>One obvious point is that many of the brightest and best-educated
>people in the world move to America because that's where they have
>the best prospects for advancement. I saw a documentary a while
>ago which claimed that some huge percentage of the top scientists
>in America were born and raised in Europe, and emigrated there
>afterwards; I think it was something like 30% British, but don't
>remember the exact figures. I can't back this up with any other
>cites, but it makes sense to me.
Actually a single village in Hungary is the title holder for most/best intellects exported to America. (see Richard Rhodes books on the atomic/hydrogen bombs.)
>A country deson't need a great education system when the best
>people from all over the world choose to live there.
<sigh> more America bashing.

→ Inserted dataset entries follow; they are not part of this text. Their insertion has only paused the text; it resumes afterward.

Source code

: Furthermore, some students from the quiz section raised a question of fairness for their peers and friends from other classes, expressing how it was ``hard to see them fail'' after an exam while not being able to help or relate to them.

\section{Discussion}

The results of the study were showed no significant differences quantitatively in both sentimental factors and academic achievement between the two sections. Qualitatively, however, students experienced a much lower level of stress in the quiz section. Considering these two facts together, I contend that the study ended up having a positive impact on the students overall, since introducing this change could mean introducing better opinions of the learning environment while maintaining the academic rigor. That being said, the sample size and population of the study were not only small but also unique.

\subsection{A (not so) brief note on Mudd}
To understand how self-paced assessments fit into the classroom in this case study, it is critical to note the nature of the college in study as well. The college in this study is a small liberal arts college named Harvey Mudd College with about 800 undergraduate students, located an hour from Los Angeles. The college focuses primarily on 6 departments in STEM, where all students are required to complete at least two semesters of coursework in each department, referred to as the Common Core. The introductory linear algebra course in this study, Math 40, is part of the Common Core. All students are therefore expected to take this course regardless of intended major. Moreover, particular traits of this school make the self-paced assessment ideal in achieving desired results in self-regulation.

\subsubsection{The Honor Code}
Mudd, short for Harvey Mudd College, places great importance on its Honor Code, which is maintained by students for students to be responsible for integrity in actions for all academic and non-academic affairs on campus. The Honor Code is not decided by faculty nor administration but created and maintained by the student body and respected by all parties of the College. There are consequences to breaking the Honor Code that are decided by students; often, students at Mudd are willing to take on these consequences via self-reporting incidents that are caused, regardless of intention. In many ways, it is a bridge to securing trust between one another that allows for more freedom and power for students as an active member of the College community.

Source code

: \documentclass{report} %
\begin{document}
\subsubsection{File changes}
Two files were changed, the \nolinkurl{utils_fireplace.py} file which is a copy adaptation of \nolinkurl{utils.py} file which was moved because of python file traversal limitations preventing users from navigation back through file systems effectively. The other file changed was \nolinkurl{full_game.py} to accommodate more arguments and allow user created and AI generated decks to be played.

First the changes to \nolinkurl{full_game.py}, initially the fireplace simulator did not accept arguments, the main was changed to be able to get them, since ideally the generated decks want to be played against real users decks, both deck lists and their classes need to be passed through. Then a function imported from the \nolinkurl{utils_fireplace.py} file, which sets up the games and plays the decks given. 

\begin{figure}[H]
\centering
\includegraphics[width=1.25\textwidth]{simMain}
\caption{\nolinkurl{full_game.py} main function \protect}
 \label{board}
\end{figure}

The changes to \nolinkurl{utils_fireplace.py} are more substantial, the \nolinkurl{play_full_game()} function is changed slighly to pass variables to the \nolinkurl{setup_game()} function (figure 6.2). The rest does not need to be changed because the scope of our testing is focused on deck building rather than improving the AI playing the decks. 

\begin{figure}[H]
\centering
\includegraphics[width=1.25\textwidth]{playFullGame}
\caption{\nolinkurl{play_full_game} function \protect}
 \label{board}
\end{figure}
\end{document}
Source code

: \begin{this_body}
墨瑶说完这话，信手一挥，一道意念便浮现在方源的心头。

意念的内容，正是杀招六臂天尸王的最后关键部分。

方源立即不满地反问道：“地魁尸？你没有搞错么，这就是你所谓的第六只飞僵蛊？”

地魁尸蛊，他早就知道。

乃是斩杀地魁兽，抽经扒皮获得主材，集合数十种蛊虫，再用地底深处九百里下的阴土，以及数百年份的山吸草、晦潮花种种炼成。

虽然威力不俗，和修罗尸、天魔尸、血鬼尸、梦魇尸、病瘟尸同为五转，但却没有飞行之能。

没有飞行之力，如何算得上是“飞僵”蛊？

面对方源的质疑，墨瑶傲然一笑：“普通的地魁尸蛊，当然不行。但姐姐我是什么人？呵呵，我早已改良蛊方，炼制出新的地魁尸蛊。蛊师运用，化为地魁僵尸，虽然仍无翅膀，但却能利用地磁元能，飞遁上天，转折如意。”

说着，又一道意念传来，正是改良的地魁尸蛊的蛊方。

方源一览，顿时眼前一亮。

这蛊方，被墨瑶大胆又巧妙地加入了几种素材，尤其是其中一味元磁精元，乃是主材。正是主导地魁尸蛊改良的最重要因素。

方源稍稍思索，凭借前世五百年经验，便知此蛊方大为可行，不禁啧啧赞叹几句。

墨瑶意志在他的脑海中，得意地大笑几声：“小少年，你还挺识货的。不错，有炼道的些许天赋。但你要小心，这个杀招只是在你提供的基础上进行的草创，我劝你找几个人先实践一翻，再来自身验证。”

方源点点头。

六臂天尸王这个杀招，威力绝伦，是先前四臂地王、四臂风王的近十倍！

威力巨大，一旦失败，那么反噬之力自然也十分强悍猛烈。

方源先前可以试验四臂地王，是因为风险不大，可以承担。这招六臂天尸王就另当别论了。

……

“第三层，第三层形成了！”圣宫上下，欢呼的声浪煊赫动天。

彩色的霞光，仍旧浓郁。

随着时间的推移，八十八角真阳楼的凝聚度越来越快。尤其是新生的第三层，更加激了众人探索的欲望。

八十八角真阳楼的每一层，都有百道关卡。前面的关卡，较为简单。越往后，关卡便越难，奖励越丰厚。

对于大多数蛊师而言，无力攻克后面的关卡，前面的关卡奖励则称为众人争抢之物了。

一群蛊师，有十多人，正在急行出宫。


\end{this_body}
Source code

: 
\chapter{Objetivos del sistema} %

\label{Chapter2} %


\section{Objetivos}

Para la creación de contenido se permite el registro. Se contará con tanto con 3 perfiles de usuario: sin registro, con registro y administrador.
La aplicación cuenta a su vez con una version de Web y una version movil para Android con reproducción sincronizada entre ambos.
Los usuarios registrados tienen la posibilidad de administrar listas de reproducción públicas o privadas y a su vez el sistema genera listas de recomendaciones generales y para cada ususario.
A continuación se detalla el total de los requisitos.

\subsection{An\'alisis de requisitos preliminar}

Nearly half of the people to ever win a Nobel Prize call a single American University (the University of Chicago ) home. We also produce our own, Richard Feynman is equivalent to any you could name.
Grade school education in the U.S. is a holdover of the industrial era, designed to produce a product to feed the same. At the University level it is a completely different game, the education system is world class and a multi-billion dollar industry for the U.S.
Grade schools are also highly political creatures. Here in Chicago, they had descended as low as they could go. The current mayor changed the system, appointed a CEO of the school system and let him do his job. The results are incredible, even the hate-Chicago downstate legislators give the man (Paul Vallas) an A+ rating. They have a ways to go, but they are on their way. Housing is the city is becoming a hot commodity again, the improving schools cited as a major part of the reason.
Education is a very valuable commodity in a global economy, smart parents will do everything necessary to see their offspring get the best, (preferably better than the rest) after all, there can only be so many CEO's.
For an interesting read, (although a bit dated) see "Buckminster Fuller on education."